Dalla promozione alla conquista della Super League, il Thun ha certificato il suo successo in Super League. La prima, storica, affermazione nel massimo campionato svizzero. La formazione magistralmente guidata da Mauro Lustrinelli ha saputo sovvertire ogni pronostico, conquistando il primo storico titolo per il club. E ora l'artefice di uno dei prodigi più incredibili nella storia del calcio svizzero e internazionale è nel mirino dell'Union Berlino. Secondo quanto riportato da alcuni media, infatti, l’allenatore campione del Thun sarebbe il candidato preferito per succedere a Marie-Louise Eta alla guida della prima squadra. La rivista Kicker e Sky riferiscono che i vertici del club, guidati dall’amministratore delegato Horst Heldt e dal presidente Dirk Zingler, sarebbero in fase avanzata di trattative con il cinquantenne.
Lo scorso aprile, lo ricordiamo, la 34.enne di Dresda Marie-Louise Eta era stata scelta dopo l'esonero di Steffen Baumgart: la prima donna a capo di una squadra maschile nei top 5 campionati europei.

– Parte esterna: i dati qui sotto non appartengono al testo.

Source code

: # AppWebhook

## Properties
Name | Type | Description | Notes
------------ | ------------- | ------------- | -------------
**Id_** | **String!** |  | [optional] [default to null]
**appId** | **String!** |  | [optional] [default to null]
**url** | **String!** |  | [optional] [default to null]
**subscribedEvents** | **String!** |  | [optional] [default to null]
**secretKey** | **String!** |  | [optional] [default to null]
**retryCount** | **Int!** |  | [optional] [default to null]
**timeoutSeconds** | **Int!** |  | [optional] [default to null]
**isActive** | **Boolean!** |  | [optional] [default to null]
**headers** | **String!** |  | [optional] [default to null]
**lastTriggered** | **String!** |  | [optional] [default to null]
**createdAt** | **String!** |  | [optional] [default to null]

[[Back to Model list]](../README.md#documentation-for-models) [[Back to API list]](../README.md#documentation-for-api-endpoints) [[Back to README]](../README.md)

L’Union Berlino, club che fino a due stagioni fa calcava i palcoscenici della Champions League, ha vissuto una stagione complicata. La squadra della capitale tedesca è passata in poco tempo dall’Europa a una lenta discesa in classifica. A prendere il timone è dunque stata Eta, fino ad allora responsabile dell’U19, con un incarico limitato a cinque partite di campionato.
Secondo quanto riportato da Kicker, Berlino avrebbe già definito un profilo preciso per l’allenatore: il club vorrebbe un tecnico che parli correntemente il tedesco, che valorizzi i giovani giocatori e punti su di loro, e che prediliga uno stile di gioco attivo e audace. Lustrinelli, che nel 2013 ha lavorato a Thun come vice allenatore sotto la guida di Urs Fischer, corrisponderebbe a questo profilo, dimostrando un talento particolare nel far crescere i giovani giocatori.
Lustrinelli, comunque, ha un contratto in essere con il club bernese fino all’estate del 2028. In precedenza, i media avevano già dato grande risalto a Christian Eichner, che lascia il Karlsruher SC, squadra di seconda divisione, e all'ex allenatore del Werder Brema Horst Steffen.